__Data for this task__
Start of Block
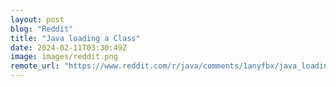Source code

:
 ```yaml
---
layout: post
blog: "Reddit"
title: "Java loading a Class"
date: 2024-02-11T03:30:49Z
image: images/reddit.png
remote_url: "https://www.reddit.com/r/java/comments/1anyfbx/java_loading_a_class/"
---
```

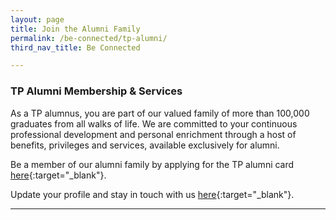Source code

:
 ```yaml
---
layout: page
title: Join the Alumni Family
permalink: /be-connected/tp-alumni/
third_nav_title: Be Connected

---
```


### TP Alumni Membership & Services

As a TP alumnus, you are part of our valued family of more than 100,000 graduates from all walks of life. We are committed to your continuous professional development and personal enrichment through a host of benefits, privileges and services, available exclusively for alumni.

Be a member of our alumni family by applying for the TP alumni card [here](https://form.gov.sg/#!/5d89d16e0c67f000120cfdf2){:target="_blank"}. 

Update your profile and stay in touch with us [here](https://form.gov.sg/#!/5eec8b9da56c390011f8583d){:target="_blank"}. 

---
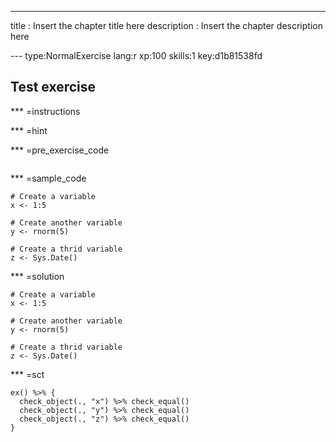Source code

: ---
title       : Insert the chapter title here
description : Insert the chapter description here

--- type:NormalExercise lang:r xp:100 skills:1 key:d1b81538fd
## Test exercise

*** =instructions

*** =hint

*** =pre_exercise_code
```{r}
```

*** =sample_code
```{r}
# Create a variable
x <- 1:5

# Create another variable
y <- rnorm(5)

# Create a thrid variable
z <- Sys.Date()
```

*** =solution
```{r}
# Create a variable
x <- 1:5

# Create another variable
y <- rnorm(5)

# Create a thrid variable
z <- Sys.Date()
```

*** =sct
```{r}
ex() %>% {
  check_object(., "x") %>% check_equal()
  check_object(., "y") %>% check_equal()
  check_object(., "z") %>% check_equal()
}
```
End of Block
In the records above, everything from the line with "As a TP alumnus, you" down to the line with "description : Insert" must be duplicated exactly, both lines kept. Leave no pictures in.

__Your solution__
As a TP alumnus, you are part of our valued family of more than 100,000 graduates from all walks of life. We are committed to your continuous professional development and personal enrichment through a host of benefits, privileges and services, available exclusively for alumni.

Be a member of our alumni family by applying for the TP alumni card [here](https://form.gov.sg/#!/5d89d16e0c67f000120cfdf2){:target="_blank"}. 

Update your profile and stay in touch with us [here](https://form.gov.sg/#!/5eec8b9da56c390011f8583d){:target="_blank"}. 

---
Source code

: ---
title       : Insert the chapter title here
description : Insert the chapter description here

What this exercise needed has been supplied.